Análises divulgadas no dia 13 de janeiro pela Fundação de Vigilância em Saúde do Amazonas apontaram que a nova cepa do vírus, descoberta em dezembro , já é responsável por 91% dos casos de infectados no estado. Segundo Ferrante, a nova cepa não é causadora da segunda onda, mas “causada pela segunda onda”. Para ele, chega a ser ingênuo achar que a nova variante está apenas em Manaus, quando ela já circula  em outras regiões e mesmo em outros países, o que torna o caso da capital do Amazonas um exemplo do que o Brasil pode vir a enfrentar se nenhuma atitude for tomada.

Segundo o pesquisador, quanto mais tempo se leva para reduzir a circulação do vírus, maior será o número de novas mutações que irão surgir. “Ou se fecha toda Manaus agora ou Wilson Lima [governador] e o presidente Bolsonaro serão responsáveis pelo impacto de mais contaminações e mortes na república e no mundo”.

Os pesquisadores analisaram também o primeiro caso de reinfecção em Manaus. Segundo eles, a imunidade natural após a contaminação, que impediria que uma pessoa pegasse covid-19 novamente, não é duradoura como se imaginava. Em seis meses, as pessoas infectadas já podem apresentar perda de imunidade. Quem foi infectado pela primeira cepa do vírus, com origem em Wuhan, na China, também não está imune à nova variante em circulação, ainda de acordo com os cientistas.

Em janeiro, o Brasil foi denunciado para a Comissão Interamericana de Direitos Humanos, a CIDH, por violações ao direito à vida, saúde e integridade, além da falta de oxigênio e insumos hospitalares em meio à pandemia. Ferrante também é autor de um dos pedidos de impeachment contra o presidente, tendo como base estudo publicado pela revista Science, que aponta o negacionismo de Bolsonaro diante da pandemia e a divulgação de informações enganosas sobre uso da cloroquina e isolamento social.
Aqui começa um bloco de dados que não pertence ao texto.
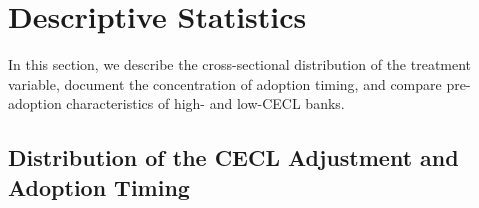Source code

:
\section{Descriptive Statistics}
\label{sec:descriptive}

In this section, we describe the cross-sectional distribution of the treatment
variable, document the concentration of adoption timing, and compare pre-adoption
characteristics of high- and low-CECL banks.

\subsection{Distribution of the CECL Adjustment and Adoption Timing}
\label{sec:descriptive:distribution}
Na última semana, o governador Lima, do PSC, reeditou as normas de isolamento social no estado e, mais uma vez, desconsiderou as previsões dos cientistas: as novas regras limitaram horários de funcionamento de estabelecimentos comerciais, mas não promoveram a redução esperada de circulação das pessoas pela capital Manaus, por exemplo. Setores como a indústria operam praticamente de forma ininterrupta, e o transporte coletivo foi ampliado, ao contrário do que indicam os cientistas.

Já a vacinação no estado continua vacilante, como em todo o país. Até esta quarta-feira, 2, o estado do Amazonas tinha vacinado um pouco mais de 63,5 mil pessoas, ou seja, 1,5% da população. Questionei o governo do estado sobre a possibilidade de adoção de um lockdown. Me responderam que “neste momento, o decreto de restrição de circulação de pessoas por um período de 24 horas, permitindo o funcionamento apenas de serviços essenciais em horários também restritos, foi considerada a melhor medida a ser adotada na fase atual de enfrentamento da pandemia”.
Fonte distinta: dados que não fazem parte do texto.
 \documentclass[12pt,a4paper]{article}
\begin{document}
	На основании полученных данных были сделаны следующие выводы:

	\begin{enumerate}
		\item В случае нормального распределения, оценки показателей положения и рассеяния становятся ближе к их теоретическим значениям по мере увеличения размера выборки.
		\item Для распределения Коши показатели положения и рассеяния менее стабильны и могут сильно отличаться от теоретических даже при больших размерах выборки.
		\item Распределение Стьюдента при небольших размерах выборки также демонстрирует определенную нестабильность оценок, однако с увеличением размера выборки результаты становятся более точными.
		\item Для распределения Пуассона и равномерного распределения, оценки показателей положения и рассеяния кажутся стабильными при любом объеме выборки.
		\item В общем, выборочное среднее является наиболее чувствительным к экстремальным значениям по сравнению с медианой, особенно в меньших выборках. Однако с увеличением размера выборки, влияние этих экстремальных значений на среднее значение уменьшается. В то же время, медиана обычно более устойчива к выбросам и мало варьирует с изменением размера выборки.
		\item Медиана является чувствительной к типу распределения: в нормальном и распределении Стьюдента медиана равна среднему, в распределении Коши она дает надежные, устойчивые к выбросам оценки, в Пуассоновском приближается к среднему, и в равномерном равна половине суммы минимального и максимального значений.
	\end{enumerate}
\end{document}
Sobre a previsão dos cientistas a respeito da terceira onda da pandemia, o governo tergiversou e não respondeu, declarando somente que “os esforços” estão voltados para o cenário atual, que mostra a presença da nova variante do vírus na maioria dos casos de novas infecções.

Logo após o encontro com Ferrante, em 21 de janeiro, o prefeito de Manaus, David Almeida, chegou a declarar que poderia adotar lockdown. Mas ao ser novamente questionado sobre o assunto, mudou de ideia e descartou a adoção das medidas indicadas pelos pesquisadores. “A prefeitura não pode falar em lockdown, essa é uma decisão do governador do Amazonas”, nos informou o prefeito via assessoria de imprensa.
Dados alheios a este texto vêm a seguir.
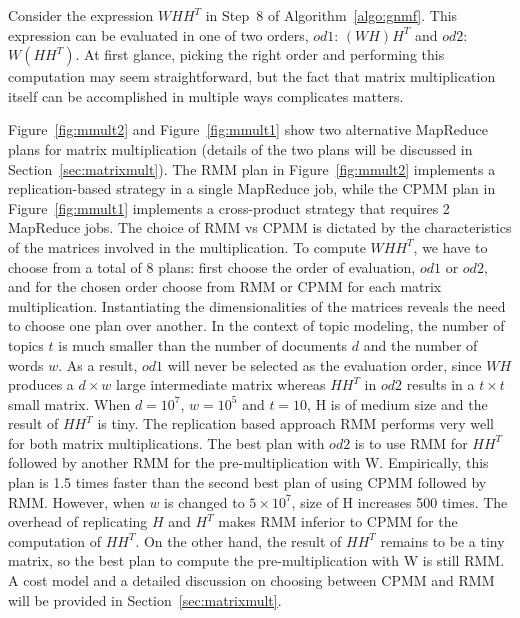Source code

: 
Consider the expression $WHH^T$ in Step~8 of
Algorithm~\ref{algo:gnmf}. This expression can be
evaluated in one of two orders, $od1$: $(WH)H^T$ and $od2$: $W(HH^T)$. 
At first glance, picking the right order and performing this computation 
may seem straightforward, but the fact that matrix multiplication itself can be accomplished in 
multiple ways complicates matters.

Figure~\ref{fig:mmult2} and Figure~\ref{fig:mmult1} show two alternative MapReduce plans for matrix
multiplication (details of the two plans will be discussed in Section~\ref{sec:matrixmult}). The RMM
plan in Figure~\ref{fig:mmult2} implements a replication-based strategy in a single MapReduce job,
while the CPMM plan in Figure~\ref{fig:mmult1} implements a cross-product strategy that requires 2
MapReduce jobs. The choice of RMM vs CPMM is dictated by the characteristics of the matrices
involved in the multiplication. To compute $WHH^T$, we have to choose from a total of 8 plans: first
choose the order of evaluation, $od1$ or $od2$, and for the chosen order choose from RMM or CPMM for
each matrix multiplication. Instantiating the dimensionalities of the matrices reveals the need to
choose one plan over another. In the context of topic modeling, the number of topics $t$ is much
smaller than the number of documents $d$ and the number of words $w$. As a result, $od1$ will never
be selected as the evaluation order, since $WH$ produces a $d\times w$ large intermediate matrix
whereas $HH^T$ in $od2$ results in a $t\times t$ small matrix. When $d=10^7$, $w=10^5$ and $t=10$, H
is of medium size and the result of $HH^T$ is tiny. The replication based approach RMM performs very
well for both matrix multiplications. The best plan with $od2$ is to use RMM for $HH^T$ followed by
another RMM for the pre-multiplication with W.  Empirically, this plan is 1.5 times faster than the
second best plan of using CPMM followed by RMM. However, when $w$ is changed to $5\times 10^7$, size
of H increases 500 times. The overhead of replicating $H$ and $H^T$ makes RMM inferior to CPMM for
the computation of $HH^T$. On the other hand, the result of $HH^T$ remains to be a tiny matrix, so
the best plan to compute the pre-multiplication with W is still RMM. A cost model and a detailed
discussion on choosing between CPMM and RMM will be provided in Section~\ref{sec:matrixmult}.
Sobre a vacinação em massa, o argumento é que “não há vacina suficiente”. “A prefeitura está vacinando seguindo o Plano Nacional de Operacionalização da Vacinação contra a Covid-19, elaborado pelo Ministério, no qual estão estabelecidos os grupos prioritários. Não há condições de falar sobre vacinação em massa apenas em Manaus porque não há vacina suficiente no mundo”.

Já o governo federal, que atuou para evitar adoção de lockdown no Amazonas, também se mostra pouco interessado em conter o avanço do vírus no estado. Bolsonaro chegou a declarar a não competência do governo federal para levar oxigênio para o Amazonas.

Enquanto isso, Espanha, Alemanha, Portugal, Reino Unido e os Estados Unidos proibiram voos vindos do Brasil, citando justamente o descontrole da pandemia por aqui e, em especial, a nova cepa do vírus de Manaus.